177154 EMS Syndromic Surveillance Strategies in Times of Disaster: On The Ground Focused Analysis

Monday, October 27, 2008

Alex G. Garza, MD, MPH, FACEP , Emergency Medicine, Washington Hospital Center/Georgetown University, Washington, DC
Background: Emergency medical systems (EMS) are rarely mentioned in syndromic surveillance for bio-terrorism or illness such as flu. EMS dispatch data may be the first marker in such an event. EMS are able to perform core syndromic surveillance as well as adjust monitoring in disasters. We describe how such an adjustment identified significant public health threats during a natural disaster.

Methods: retrospective observational case study of syndromic and adjusted monitoring specific to disaster characteristics using an EMS Biosurveillance system (FirstWatch, Inc) during the ice storm in Tulsa, OK, December 2007.

Results: Core surveillance complaints of respiratory, neurological and gastrointestinal complaints were elevated but not reaching threshold alert levels. Carbon monoxide poisoning was specifically added to the surveillance system and alerted on the second day into the disaster corresponding with increased generator use for electricity. Geospecific location indicators identified clusters of calls in predominantly Spanish speaking communities. Public health officials were able to release media alerts in Spanish addressing generator use and CO poisoning. There was a significant decrease in CO poisoning calls within the community after initiation of these alerts.
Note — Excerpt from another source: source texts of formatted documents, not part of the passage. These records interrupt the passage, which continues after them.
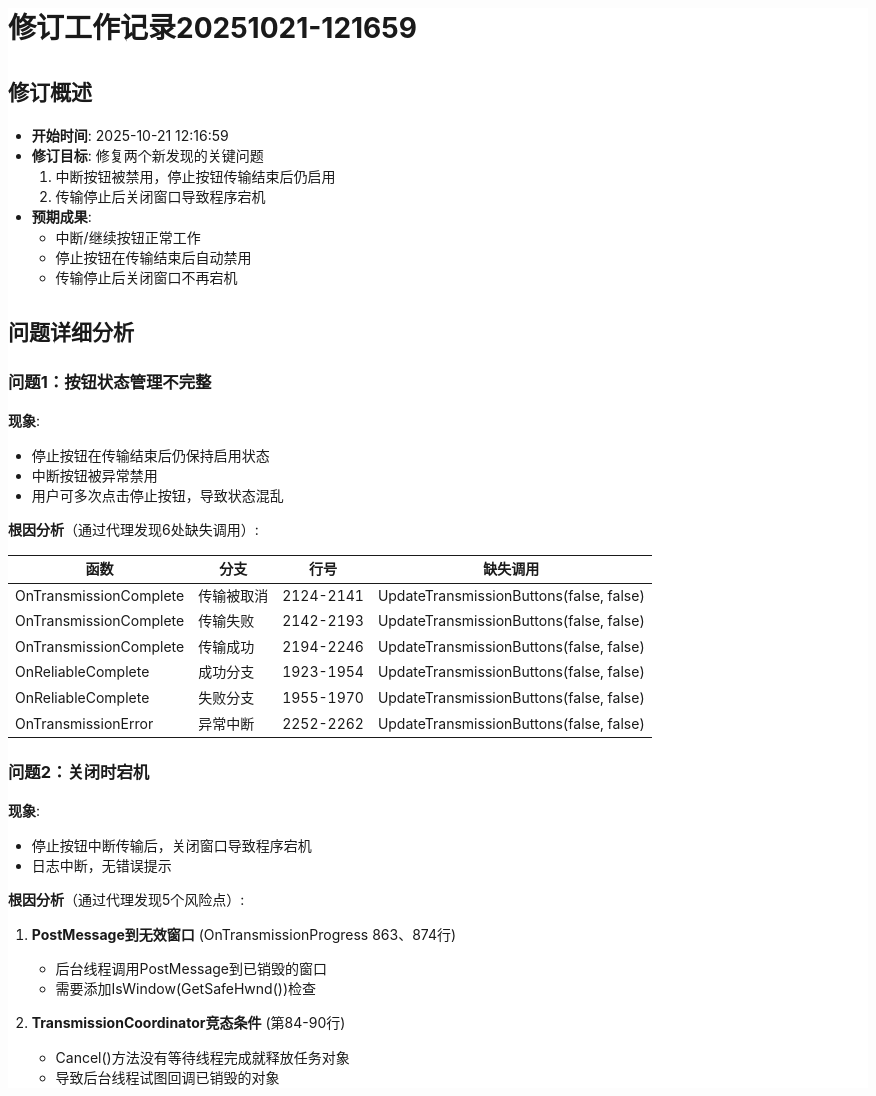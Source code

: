 # 修订工作记录20251021-121659

## 修订概述

- **开始时间**: 2025-10-21 12:16:59
- **修订目标**: 修复两个新发现的关键问题
  1. 中断按钮被禁用，停止按钮传输结束后仍启用
  2. 传输停止后关闭窗口导致程序宕机
- **预期成果**:
  - 中断/继续按钮正常工作
  - 停止按钮在传输结束后自动禁用
  - 传输停止后关闭窗口不再宕机

## 问题详细分析

### 问题1：按钮状态管理不完整

**现象**:
- 停止按钮在传输结束后仍保持启用状态
- 中断按钮被异常禁用
- 用户可多次点击停止按钮，导致状态混乱

**根因分析**（通过代理发现6处缺失调用）:

| 函数 | 分支 | 行号 | 缺失调用 |
|------|------|------|---------|
| OnTransmissionComplete | 传输被取消 | 2124-2141 | UpdateTransmissionButtons(false, false) |
| OnTransmissionComplete | 传输失败 | 2142-2193 | UpdateTransmissionButtons(false, false) |
| OnTransmissionComplete | 传输成功 | 2194-2246 | UpdateTransmissionButtons(false, false) |
| OnReliableComplete | 成功分支 | 1923-1954 | UpdateTransmissionButtons(false, false) |
| OnReliableComplete | 失败分支 | 1955-1970 | UpdateTransmissionButtons(false, false) |
| OnTransmissionError | 异常中断 | 2252-2262 | UpdateTransmissionButtons(false, false) |

### 问题2：关闭时宕机

**现象**:
- 停止按钮中断传输后，关闭窗口导致程序宕机
- 日志中断，无错误提示

**根因分析**（通过代理发现5个风险点）:

1. **PostMessage到无效窗口** (OnTransmissionProgress 863、874行)
   - 后台线程调用PostMessage到已销毁的窗口
   - 需要添加IsWindow(GetSafeHwnd())检查

2. **TransmissionCoordinator竞态条件** (第84-90行)
   - Cancel()方法没有等待线程完成就释放任务对象
   - 导致后台线程试图回调已销毁的对象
Conclusions: EMS data may be the first indicator of disease process within the community. EMS is able to quickly assess on-the-ground situations specific to a disaster. Adding CO monitoring into surveillance analysis and using geospecific indicators found elevated call volumes and identified clusters for CO poisoning calls to 911. PH officials directly targeted the at risk community resulting in decreased CO poisoning calls.

Learning Objectives:
1. Describe Out of Hospital EMS dispatch data collection 2. Describe out of hospital EMS bio-surviellance activities 3. Describe the abilities of EMS surveillance to adjust during disasters 4. Analyze surveillance activities during times of disaster 5. Describe specific characteristics found in out of hospital surveillance during disasters 6. Describe how adjusting surveillance activities helped identify health conditions specific to the disaster 7. Describe specific public health actions taken as a result of surveillance activities and there impact on the health of the community

Keywords: EMS/Trauma, Surveillance

Presenting author's disclosure statement:

Qualified on the content I am responsible for because: I did the analysis
Any relevant financial relationships? Yes

Name of Organization Clinical/Research Area Type of relationship
FirsWatch INC research Consultant

I agree to comply with the American Public Health Association Conflict of Interest and Commercial Support Guidelines, and to disclose to the participants any off-label or experimental uses of a commercial product or service discussed in my presentation.